# My Custom Whizzer Project



## pedal4416 (Feb 4, 2010)

Hi, 
Just wanted to share my whizzer project. Its a Rebuilt Model H engine with a NOS tank on a customized 52? Columbia frame. I laced the back wheel up with 105 gauge spokes to a Schwinn High-flange drum brake hub and a double wall Araya chrome rim. I have the matching front hub (fully restored) and I will use the same rim and spokes. Im not using that fork or bars they're just temporary. Hopefully I can get this on the road by spring!












And here it is hooked up to my other project, a custom Radio Flyer wagon-bike trailer with Schwinn OCC wheels


----------



## jwm (Feb 4, 2010)

Very cool. Are you going to keep the bars in that board track position? I like the look. When I was a kid everyone was tilting their bars up as high as they could go. I always had mine turned down for that streamlined look.

JWM


----------



## pedal4416 (Feb 4, 2010)

I was going to make a board track whizzer, i even have white felt tires for it, but i decided to stay more period correct and go more for a late 40's racer look. i think i will use whizzer sportsman bars. the bars on it now are velo orange hipster style bars. they make perfect board track bars.


----------



## AntonyR (Feb 20, 2010)

Could you take a close-up picture of the seat frame and mount? I really like from what I can tell, the way you mounted it.


----------



## pedal4416 (Feb 20, 2010)

Ill take some pics tonight


----------



## Goldenrod1 (Dec 14, 2014)

Do you know about dimpling (crushing in two locations) the frame?  The belts must clear the frame and not rub.  We have a guy in Illinois who does this.   Schwinn made special (WH) frames for Whizzers so that the chain, wheel, belt and frame all miss each other.


----------



## pedal4416 (Dec 14, 2014)

SchwinnSpangler said:


> Do you know about dimpling.




Yes, I do it all myself. I sold this one, but it was s nicely done frame. The only thing I had left to do was welded motor mounts.

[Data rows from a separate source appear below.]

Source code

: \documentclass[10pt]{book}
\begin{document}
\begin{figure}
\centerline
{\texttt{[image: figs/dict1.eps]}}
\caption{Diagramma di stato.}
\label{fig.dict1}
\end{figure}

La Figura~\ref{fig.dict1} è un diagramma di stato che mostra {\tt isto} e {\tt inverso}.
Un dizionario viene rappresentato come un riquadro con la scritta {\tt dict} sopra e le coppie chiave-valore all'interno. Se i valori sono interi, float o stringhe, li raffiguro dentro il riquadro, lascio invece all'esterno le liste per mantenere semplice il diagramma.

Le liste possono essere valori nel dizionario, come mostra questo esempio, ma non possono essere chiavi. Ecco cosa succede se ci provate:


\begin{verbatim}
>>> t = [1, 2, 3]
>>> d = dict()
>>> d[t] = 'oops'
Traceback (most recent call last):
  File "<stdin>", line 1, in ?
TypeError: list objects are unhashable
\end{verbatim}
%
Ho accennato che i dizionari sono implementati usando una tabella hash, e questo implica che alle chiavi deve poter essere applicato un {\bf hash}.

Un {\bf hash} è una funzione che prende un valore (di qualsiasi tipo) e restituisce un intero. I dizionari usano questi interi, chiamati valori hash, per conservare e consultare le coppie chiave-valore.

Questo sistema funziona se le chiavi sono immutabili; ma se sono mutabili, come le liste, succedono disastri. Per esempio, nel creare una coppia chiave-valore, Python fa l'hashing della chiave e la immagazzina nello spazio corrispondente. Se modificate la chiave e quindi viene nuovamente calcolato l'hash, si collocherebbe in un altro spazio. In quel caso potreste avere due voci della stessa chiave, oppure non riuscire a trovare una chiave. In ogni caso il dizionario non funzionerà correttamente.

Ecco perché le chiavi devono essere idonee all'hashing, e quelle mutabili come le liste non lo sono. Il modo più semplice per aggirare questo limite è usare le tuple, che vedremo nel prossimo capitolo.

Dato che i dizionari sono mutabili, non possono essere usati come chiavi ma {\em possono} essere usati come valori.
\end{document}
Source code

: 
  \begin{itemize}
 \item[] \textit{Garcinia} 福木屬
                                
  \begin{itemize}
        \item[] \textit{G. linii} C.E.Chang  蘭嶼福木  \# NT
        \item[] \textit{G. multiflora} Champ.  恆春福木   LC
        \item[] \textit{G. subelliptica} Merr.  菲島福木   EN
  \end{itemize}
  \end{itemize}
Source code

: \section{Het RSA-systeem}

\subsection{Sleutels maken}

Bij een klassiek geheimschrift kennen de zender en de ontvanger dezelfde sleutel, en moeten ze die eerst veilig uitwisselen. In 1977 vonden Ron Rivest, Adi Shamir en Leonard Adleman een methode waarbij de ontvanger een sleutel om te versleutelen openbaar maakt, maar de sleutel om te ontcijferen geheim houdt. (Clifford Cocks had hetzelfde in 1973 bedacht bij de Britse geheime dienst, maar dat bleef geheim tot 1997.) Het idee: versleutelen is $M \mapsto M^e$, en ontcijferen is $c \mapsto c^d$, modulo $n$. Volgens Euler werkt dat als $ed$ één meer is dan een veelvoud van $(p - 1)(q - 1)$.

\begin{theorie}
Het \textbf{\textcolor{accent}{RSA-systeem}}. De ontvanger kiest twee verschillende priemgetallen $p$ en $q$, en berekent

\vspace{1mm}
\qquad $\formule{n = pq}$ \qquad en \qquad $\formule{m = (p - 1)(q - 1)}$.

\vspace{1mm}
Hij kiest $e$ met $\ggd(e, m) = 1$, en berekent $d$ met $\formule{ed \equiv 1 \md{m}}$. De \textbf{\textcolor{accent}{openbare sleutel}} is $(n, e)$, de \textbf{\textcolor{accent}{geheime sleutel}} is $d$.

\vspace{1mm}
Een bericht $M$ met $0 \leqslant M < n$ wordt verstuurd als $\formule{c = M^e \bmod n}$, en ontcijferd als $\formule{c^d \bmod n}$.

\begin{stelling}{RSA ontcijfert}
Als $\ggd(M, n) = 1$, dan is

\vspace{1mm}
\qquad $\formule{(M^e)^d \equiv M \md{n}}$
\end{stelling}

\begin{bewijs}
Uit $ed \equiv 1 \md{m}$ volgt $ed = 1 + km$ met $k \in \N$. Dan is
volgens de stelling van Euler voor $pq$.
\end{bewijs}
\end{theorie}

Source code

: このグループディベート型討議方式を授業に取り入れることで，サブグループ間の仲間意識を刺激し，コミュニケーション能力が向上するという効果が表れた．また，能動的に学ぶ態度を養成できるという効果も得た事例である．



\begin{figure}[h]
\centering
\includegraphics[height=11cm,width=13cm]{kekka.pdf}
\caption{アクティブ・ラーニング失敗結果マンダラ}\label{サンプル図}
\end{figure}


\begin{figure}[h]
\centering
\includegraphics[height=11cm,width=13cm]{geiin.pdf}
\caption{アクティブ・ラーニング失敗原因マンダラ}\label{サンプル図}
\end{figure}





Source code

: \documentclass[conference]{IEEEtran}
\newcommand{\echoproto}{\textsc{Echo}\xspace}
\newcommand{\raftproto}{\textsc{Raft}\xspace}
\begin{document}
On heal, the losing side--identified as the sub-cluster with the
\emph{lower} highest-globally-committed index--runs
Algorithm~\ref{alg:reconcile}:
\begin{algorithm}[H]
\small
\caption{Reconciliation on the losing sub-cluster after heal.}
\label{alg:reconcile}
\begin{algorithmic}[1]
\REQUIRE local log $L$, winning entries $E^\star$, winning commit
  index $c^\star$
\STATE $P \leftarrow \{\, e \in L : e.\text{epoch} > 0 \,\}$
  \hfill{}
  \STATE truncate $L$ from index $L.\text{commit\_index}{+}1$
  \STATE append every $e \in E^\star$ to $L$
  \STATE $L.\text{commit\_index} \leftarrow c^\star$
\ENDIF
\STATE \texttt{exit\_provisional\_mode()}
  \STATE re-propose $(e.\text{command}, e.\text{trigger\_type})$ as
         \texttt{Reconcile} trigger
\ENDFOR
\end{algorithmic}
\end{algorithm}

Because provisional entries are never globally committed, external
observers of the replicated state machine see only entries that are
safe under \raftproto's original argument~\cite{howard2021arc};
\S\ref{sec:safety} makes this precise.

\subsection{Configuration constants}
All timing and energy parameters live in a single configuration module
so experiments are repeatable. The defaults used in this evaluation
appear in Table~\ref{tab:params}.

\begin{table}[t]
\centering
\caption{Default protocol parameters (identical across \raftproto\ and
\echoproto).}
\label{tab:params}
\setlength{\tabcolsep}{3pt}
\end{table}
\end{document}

 I'm working on a Whizzer special right now, that one has factory dimpled frame and factory welded motor mounts.


----------



## AntonyR (Dec 15, 2014)

Holy thread revival!
I forgot that I even commented on this way back when. Anyway I know someone who has a real dimpler. Its a little hand held press that is a half moon shaped mandrel kinda thing. You surround the frame tube with one part, you put the presser part against the spot where you want to have belt clearance and you tighten a bolt on each side until its compressed enough to your liking. Understand, it all depends on the frame you're using. Not all dropouts need dimpling, it depends on the curvature. Some frames clear easily. I used it on a '41 CW frame and it looks like it was meant to be there. It's a nice black powder coated frame that is just hanging from the rafters if someone is interested.


----------